The distinctive Huizhou architecture has become one of the name cards of Huizhou. Residential houses, ancestral halls, and memorial archways are the three most outstanding representatives of Huizhou architecture.
Huizhou residential house looks like a quadrilateral palace with high white walls and black tiles. The horse-head wall once used to prevent the fire also presents a kind of dynamic beauty. Generally speaking, it looks relatively simple from the outside. You can only see some small windows on the wall. But the entrance gate is always decorated with an arch to show the social status of the owner. Once you step inside, you will find the building is much more complicated than you think. Huizhou residential house is measured by rows separated by doors and each row has a patio. Usually a branch family live in a row. So when you think you are at the end of the house, but open the door, you may find you just enter another row. The patio is important for light, ventilation and good luck because the rainwater can drop inside through it and Huizhou people think it means that you can keep the fortune inside. Though the house is in large scale, the decoration inside such as the three carvings are rather exquisite. As mentioned above, Huizhou people love reading and they have an eye for beauty. The World Heritage Site Xidi village has 124 well-preserved ancient residential houses left from the Ming (A.D. 1368-1644) and Qing (A.D. 1644-1911) Dynasties. It is a good place for both building and natural beauty appreciation.
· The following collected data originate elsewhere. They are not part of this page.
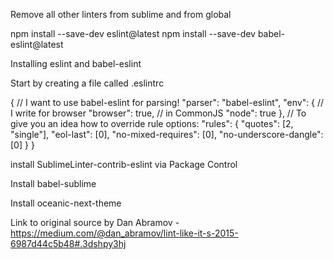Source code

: Remove all other linters from sublime and from global

npm install --save-dev eslint@latest
npm install --save-dev babel-eslint@latest

Installing eslint and babel-eslint

Start by creating a file called .eslintrc

{
  // I want to use babel-eslint for parsing!
  "parser": "babel-eslint",
  "env": {
    // I write for browser
    "browser": true,
    // in CommonJS
    "node": true
  },
  // To give you an idea how to override rule options:
  "rules": {
    "quotes": [2, "single"],
    "eol-last": [0],
    "no-mixed-requires": [0],
    "no-underscore-dangle": [0]
  }
}

install SublimeLinter-contrib-eslint via Package Control

Install babel-sublime

Install oceanic-next-theme


Link to original source by Dan Abramov - https://medium.com/@dan_abramov/lint-like-it-s-2015-6987d44c5b48#.3dshpy3hj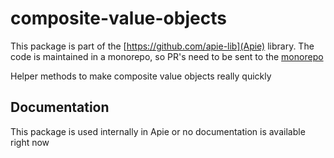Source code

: # composite-value-objects

This package is part of the [https://github.com/apie-lib](Apie) library.
The code is maintained in a monorepo, so PR's need to be sent to the [monorepo](https://github.com/apie-lib/apie-lib-monorepo/pulls)

Helper methods to make composite value objects really quickly

## Documentation
This package is used internally in Apie or no documentation is available right now

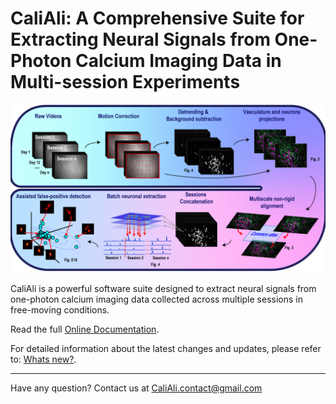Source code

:# CaliAli: A Comprehensive Suite for Extracting Neural Signals from One-Photon Calcium Imaging Data in Multi-session Experiments

<p align="center">
  <img src="./Demo/main_panel.png" alt="slider" width="800px"/>
</p>

CaliAli is a powerful software suite designed to extract neural signals from one-photon calcium imaging data collected across multiple sessions in free-moving conditions.

Read the full [Online Documentation](https://caliali-pv.github.io/CaliAli/latest/).

For detailed information about the latest changes and updates, please refer to: [Whats new?](https://caliali-pv.github.io/CaliAli/latest/Version_History/).

---
Have any question? Contact us at CaliAli.contact@gmail.com
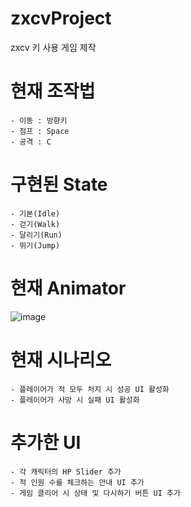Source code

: # zxcvProject
zxcv 키 사용 게임 제작

# 현재 조작법
    - 이동 : 방향키
    - 점프 : Space
    - 공격 : C

# 구현된 State
    - 기본(Idle)
    - 걷기(Walk)
    - 달리기(Run)
    - 뛰기(Jump)

# 현재 Animator
![image](https://user-images.githubusercontent.com/22016754/148173679-bcb94876-6aaa-4cf1-a87d-41dc2872529c.png)

# 현재 시나리오
    - 플레이어가 적 모두 처지 시 성공 UI 활성화
    - 플레이어가 사망 시 실패 UI 활성화

# 추가한 UI
    - 각 캐릭터의 HP Slider 추가
    - 적 인원 수를 체크하는 안내 UI 추가
    - 게임 클리어 시 상태 및 다시하기 버튼 UI 추가
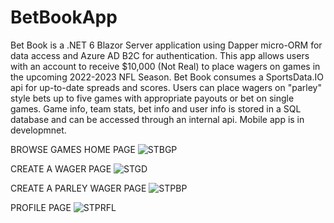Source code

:# BetBookApp
Bet Book is a .NET 6 Blazor Server application using Dapper micro-ORM for data access and Azure AD B2C for authentication. This app allows users with an account to receive $10,000 (Not Real) to place wagers on games in the upcoming 2022-2023 NFL Season. Bet Book consumes a SportsData.IO api for up-to-date spreads and scores. Users can place wagers on "parley" style bets up to five games with appropriate payouts or bet on single games. Game info, team stats, bet info and user info is stored in a SQL database and can be accessed through an internal api. Mobile app is in developmnet.

BROWSE GAMES HOME PAGE
![STBGP](https://user-images.githubusercontent.com/95720340/182302204-55eca4cb-3d89-4398-8068-bbd85fd71331.png)

CREATE A WAGER PAGE
![STGD](https://user-images.githubusercontent.com/95720340/182293351-02c74d18-8870-4a1e-9fe1-be525c50dd0b.png)

CREATE A PARLEY WAGER PAGE
![STPBP](https://user-images.githubusercontent.com/95720340/182302734-6886ea66-318d-4667-b748-bab7b343a2bd.png)

PROFILE PAGE
![STPRFL](https://user-images.githubusercontent.com/95720340/182407400-2ee834e3-7a1d-4f16-8037-66626e2386a8.png)






























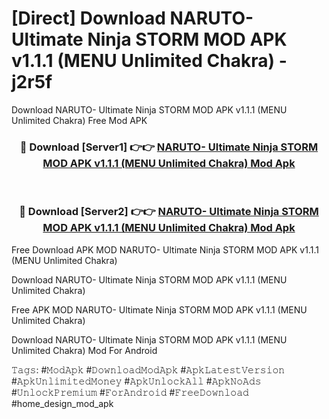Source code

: # [Direct] Download NARUTO- Ultimate Ninja STORM MOD APK v1.1.1 (MENU Unlimited Chakra) - j2r5f
Download NARUTO- Ultimate Ninja STORM MOD APK v1.1.1 (MENU Unlimited Chakra) Free Mod APK

<div align="center">
<h3>🔴 Download [Server1] 👉👉 <a href="https://apk-comot.site?title=NARUTO-_Ultimate_Ninja_STORM_MOD_APK_v1.1.1_(MENU_Unlimited_Chakra)">NARUTO- Ultimate Ninja STORM MOD APK v1.1.1 (MENU Unlimited Chakra) Mod Apk</a></h3><br>

<h3>🔴 Download [Server2] 👉👉 <a href="https://apk-comot.site?title=NARUTO-_Ultimate_Ninja_STORM_MOD_APK_v1.1.1_(MENU_Unlimited_Chakra)">NARUTO- Ultimate Ninja STORM MOD APK v1.1.1 (MENU Unlimited Chakra) Mod Apk</a></h3>
</div>


Free Download APK MOD NARUTO- Ultimate Ninja STORM MOD APK v1.1.1 (MENU Unlimited Chakra)

Download NARUTO- Ultimate Ninja STORM MOD APK v1.1.1 (MENU Unlimited Chakra) 

Free APK MOD NARUTO- Ultimate Ninja STORM MOD APK v1.1.1 (MENU Unlimited Chakra) 

Download NARUTO- Ultimate Ninja STORM MOD APK v1.1.1 (MENU Unlimited Chakra) Mod For Android

𝚃𝚊𝚐𝚜: #𝙼𝚘𝚍𝙰𝚙𝚔 #𝙳𝚘𝚠𝚗𝚕𝚘𝚊𝚍𝙼𝚘𝚍𝙰𝚙𝚔 #𝙰𝚙𝚔𝙻𝚊𝚝𝚎𝚜𝚝𝚅𝚎𝚛𝚜𝚒𝚘𝚗 #𝙰𝚙𝚔𝚄𝚗𝚕𝚒𝚖𝚒𝚝𝚎𝚍𝙼𝚘𝚗𝚎𝚢 #𝙰𝚙𝚔𝚄𝚗𝚕𝚘𝚌𝚔𝙰𝚕𝚕 #𝙰𝚙𝚔𝙽𝚘𝙰𝚍𝚜 #𝚄𝚗𝚕𝚘𝚌𝚔𝙿𝚛𝚎𝚖𝚒𝚞𝚖 #𝙵𝚘𝚛𝙰𝚗𝚍𝚛𝚘𝚒𝚍 #𝙵𝚛𝚎𝚎𝙳𝚘𝚠𝚗𝚕𝚘𝚊𝚍 #home_design_mod_apk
Ancestral halls are allowed to build since Jiajing period (A.D. 1522 - 1566) in the Ming Dynasty. The strong clans in Huizhou have always lived together, especially after the influence of Neo-Confucianism (see below). It has become an important idea and principle of Huizhou people to respect ancestors and advocate filial piety. Ancestral hall is such a place to worship ancestors, discuss important clan issues, hold wedding ceremonies and funerals. Therefore, the ancestral hall is the core of a clan or a village. The scale of an ancestral hall can reflect the historical background, social economy, family prosperity of a clan, so it is always of the top grade in design, crafts, or carvings. Nanping village still preserves 8 ancestral halls in both small and large sizes where you can get a overall understanding of the ancestral hall culture. Luo Dongshu Memorial Temple built in 1539 in Chengkan village is also an essence of ancestral hall building and worth a visit.
Memorial archways represent a kind of traditional Chinese culture showed in architectures. It is usually built by the permission of the emperor to commend meritorious deeds in feudal China. Building an archway is one of the highest pursuits of the ancient people. It brings great honor to the man himself and his whole family, and his name will perpetually be remembered by posterity. The memorial archway looks like a grand arch with a roof (or not) and 4 or 8 pillars. It is usually carved with some patterns of flowers or animals. Sometimes there will be Chinese characters carved on the top to praise the person it is built for or show its significance, for example, “御制” means that it is built by the order of the emperor with the money from the National Treasury. Memorial archway is more than an archway, it is the story of the people that touches one’s heart most. In Tangyue Village, there are 7 majestic memorial archways arranged in the order of "loyalty, filial piety, moral integrity and righteousness". After hearing the stories of Tangyue Memorial Archways, I’m sure you will better understand Huizhou people and Huizhou culture.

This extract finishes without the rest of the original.